Exploration is a topic relevant to multiple fields of machine learning and decision making, but especially to the two closely related areas of bandit problem solving and reinforcement learning, which both need to address the exploration vs. exploitation trade-off.

Exploration vs. Exploitation

In order to determine which arm yields the greatest rewards in a bandit problem, or which action might lead to the greatest total rewards in reinforcement learning, a learning system needs to experiment with different actions. It needs to spend time and other resources exploring various options.

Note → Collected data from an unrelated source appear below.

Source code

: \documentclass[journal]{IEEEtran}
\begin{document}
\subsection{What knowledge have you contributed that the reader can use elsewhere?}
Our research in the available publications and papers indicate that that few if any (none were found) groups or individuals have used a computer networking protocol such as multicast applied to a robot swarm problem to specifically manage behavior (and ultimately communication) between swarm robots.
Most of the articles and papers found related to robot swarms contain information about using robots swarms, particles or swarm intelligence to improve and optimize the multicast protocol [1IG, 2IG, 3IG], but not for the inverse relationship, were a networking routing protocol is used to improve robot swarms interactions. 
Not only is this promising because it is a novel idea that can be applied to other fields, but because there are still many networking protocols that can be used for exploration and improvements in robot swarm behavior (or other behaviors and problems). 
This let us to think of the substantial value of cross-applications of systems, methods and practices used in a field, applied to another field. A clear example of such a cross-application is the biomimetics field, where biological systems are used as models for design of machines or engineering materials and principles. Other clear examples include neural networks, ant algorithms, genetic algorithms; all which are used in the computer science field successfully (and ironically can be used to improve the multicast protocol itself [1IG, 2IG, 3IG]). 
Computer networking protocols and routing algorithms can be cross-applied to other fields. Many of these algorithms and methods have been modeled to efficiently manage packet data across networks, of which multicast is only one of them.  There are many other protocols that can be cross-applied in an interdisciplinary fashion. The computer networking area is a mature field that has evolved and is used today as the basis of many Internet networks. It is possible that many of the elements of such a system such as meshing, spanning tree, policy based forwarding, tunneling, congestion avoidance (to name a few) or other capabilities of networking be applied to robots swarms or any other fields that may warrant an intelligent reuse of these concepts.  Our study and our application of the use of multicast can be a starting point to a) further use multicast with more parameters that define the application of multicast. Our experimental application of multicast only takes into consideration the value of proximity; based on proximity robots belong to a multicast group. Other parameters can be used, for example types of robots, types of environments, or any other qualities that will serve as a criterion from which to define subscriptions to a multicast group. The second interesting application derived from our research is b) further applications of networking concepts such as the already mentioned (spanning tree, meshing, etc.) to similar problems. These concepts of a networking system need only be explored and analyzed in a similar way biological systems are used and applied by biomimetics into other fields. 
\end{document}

However, once it has learnt something, the learning system is faced with two mutually opposed courses of action: should it try to make use of the knowledge it already has to maximize its rewards (exploitation) or should it continue trying new kinds of behaviour even though there is a risk it will be suboptimal (exploration)? It is obvious that a learning system will need to do at least some exploration to learn anything at all, but how much exploration is the right amount?

This choice is commonly referred to as the exploration vs. exploitation trade-off.

Approximate Approaches

While one could theoretically be looking for an optimal solution to the exploration vs. exploitation trade-off, this is generally extremely difficult to do. However, there is a number of approximate approaches [aima].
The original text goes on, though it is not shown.